Providers and investors in the field of infrastructure investments are currently engaged in intensive dialogue. Due to the complexity of the offers and the time-intensity of the due diligence process on the investor side, there may be many “frictions” in the hoped-for growth process. Standardization of processes, transparency of decision parameters (regulation, risk management, etc.) is development paths that can be positively influenced by all industry players. Possible questions, without claiming to be exhaustive, are: How can it be ensured that investors – regardless of size, including family offices and insurance companies – all have the same level of expertise when selecting fund products so that they can make timely investment decisions? What assessment criteria should be applied to which type of project (cash flow, valuation rules, etc.)? How do certain target investments influence investment strategy and risk exposure?

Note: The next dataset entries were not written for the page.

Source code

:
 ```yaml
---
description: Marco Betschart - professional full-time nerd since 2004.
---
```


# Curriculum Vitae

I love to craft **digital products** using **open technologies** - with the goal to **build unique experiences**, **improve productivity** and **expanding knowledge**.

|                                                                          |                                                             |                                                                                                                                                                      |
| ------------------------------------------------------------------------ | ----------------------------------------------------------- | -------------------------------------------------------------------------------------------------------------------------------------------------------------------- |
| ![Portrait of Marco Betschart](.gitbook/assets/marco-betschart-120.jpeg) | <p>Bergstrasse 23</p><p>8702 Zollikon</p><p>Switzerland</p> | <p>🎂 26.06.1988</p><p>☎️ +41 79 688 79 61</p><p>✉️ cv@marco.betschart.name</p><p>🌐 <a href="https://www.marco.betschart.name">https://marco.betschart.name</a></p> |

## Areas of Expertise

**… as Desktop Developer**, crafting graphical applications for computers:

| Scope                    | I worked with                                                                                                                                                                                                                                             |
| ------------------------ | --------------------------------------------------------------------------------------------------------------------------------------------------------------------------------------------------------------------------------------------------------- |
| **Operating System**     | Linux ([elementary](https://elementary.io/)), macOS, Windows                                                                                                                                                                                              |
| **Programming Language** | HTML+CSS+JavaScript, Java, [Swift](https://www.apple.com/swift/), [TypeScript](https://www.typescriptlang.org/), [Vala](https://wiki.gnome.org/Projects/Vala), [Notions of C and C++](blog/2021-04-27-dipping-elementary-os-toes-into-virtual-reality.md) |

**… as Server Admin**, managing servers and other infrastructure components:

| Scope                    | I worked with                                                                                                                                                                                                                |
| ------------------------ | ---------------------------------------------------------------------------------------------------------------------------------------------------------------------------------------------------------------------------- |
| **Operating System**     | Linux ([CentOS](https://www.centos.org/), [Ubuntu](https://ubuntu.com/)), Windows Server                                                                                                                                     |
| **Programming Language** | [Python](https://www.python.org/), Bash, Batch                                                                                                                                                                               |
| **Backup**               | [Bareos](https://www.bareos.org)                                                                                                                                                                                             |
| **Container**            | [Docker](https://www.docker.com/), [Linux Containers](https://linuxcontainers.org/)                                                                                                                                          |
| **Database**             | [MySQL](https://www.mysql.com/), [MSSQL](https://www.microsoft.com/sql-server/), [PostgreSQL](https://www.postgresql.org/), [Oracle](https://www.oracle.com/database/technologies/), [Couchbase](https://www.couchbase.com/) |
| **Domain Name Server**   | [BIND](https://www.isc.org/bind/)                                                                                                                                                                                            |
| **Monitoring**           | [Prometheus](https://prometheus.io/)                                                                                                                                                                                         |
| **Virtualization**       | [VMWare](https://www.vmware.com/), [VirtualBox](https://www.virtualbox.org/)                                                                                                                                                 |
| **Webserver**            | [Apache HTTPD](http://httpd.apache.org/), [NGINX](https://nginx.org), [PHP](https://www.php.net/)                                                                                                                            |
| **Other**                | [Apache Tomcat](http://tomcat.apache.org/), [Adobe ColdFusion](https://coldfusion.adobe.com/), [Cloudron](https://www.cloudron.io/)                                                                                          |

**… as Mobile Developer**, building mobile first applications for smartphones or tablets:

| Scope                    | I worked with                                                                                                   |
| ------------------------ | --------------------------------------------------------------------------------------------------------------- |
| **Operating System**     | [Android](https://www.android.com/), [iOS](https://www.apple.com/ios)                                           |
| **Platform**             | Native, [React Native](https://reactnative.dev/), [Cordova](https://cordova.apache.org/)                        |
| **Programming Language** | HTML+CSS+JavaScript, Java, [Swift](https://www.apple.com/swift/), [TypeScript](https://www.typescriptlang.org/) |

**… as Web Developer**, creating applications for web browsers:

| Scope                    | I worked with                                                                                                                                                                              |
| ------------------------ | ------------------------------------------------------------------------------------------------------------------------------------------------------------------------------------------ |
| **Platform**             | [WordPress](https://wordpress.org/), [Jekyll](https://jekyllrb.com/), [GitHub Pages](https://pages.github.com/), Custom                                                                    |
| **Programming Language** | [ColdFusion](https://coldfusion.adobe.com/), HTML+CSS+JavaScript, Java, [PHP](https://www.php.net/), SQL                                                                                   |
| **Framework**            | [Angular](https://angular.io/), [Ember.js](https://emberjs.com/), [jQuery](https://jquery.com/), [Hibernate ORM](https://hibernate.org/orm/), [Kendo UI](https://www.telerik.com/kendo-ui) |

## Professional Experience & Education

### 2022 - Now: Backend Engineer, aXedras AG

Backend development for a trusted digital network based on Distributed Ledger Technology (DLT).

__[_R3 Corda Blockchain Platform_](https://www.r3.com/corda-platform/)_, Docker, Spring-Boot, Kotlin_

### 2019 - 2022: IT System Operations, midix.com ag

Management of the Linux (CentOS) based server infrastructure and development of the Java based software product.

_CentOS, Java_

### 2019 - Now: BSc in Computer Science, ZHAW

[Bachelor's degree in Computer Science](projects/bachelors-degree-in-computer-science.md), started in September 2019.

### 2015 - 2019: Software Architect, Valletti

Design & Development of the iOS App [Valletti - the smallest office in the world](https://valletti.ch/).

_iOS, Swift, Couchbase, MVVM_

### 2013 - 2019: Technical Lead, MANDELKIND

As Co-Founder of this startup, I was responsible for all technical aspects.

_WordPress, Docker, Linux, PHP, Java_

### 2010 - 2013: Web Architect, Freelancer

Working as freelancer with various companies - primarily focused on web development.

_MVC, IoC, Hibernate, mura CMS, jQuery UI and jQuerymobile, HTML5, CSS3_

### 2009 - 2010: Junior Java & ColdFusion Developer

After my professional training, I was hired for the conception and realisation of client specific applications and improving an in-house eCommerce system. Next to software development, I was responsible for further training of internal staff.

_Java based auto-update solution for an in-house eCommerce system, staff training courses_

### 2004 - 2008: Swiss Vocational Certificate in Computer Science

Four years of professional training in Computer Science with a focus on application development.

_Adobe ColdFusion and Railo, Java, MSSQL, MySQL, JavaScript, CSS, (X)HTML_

It is often forgotten that many investors have to compare the interest in the investment with the effort of the investment check during the due diligence. Additionally, it has to be considered that existing investments require professional monitoring. Neither can all investors keep such expertise in-house nor does it make sense to buy external know-how for every investment decision. As a rule, the selectors have field competence in the financial sector. Special issues from plant construction, operations, or distinguished industrial sectors (energy market, regulation, country risks, counterparty risks, etc.) are often not part of day-to-day business. Countries, sectors, weighting, “green versus brownfield” investment style, launch dates – many questions that are taken into account when constructing a portfolio. The selector is forced to deal with these issues despite the fund cover. A constructive approach to solving such issues: In the family office sector, certain know-how networks are developing in the club deals area, which can provide a remedy when decisions are needed.

Outlook – communication is necessary

Irrespective of the current debate, infrastructure investments should be regarded as classic, long-term investments. If providers, investors, and regulators (including associations) increasingly work towards establishing valuation standards and increasing know-how through investor education, then there is a chance of starting a long, steady growth path for infrastructure investments. Investment practice and long-term thinking would go hand in hand and appear less “fashion-driven” – another positive aspect for the image of the fund industry.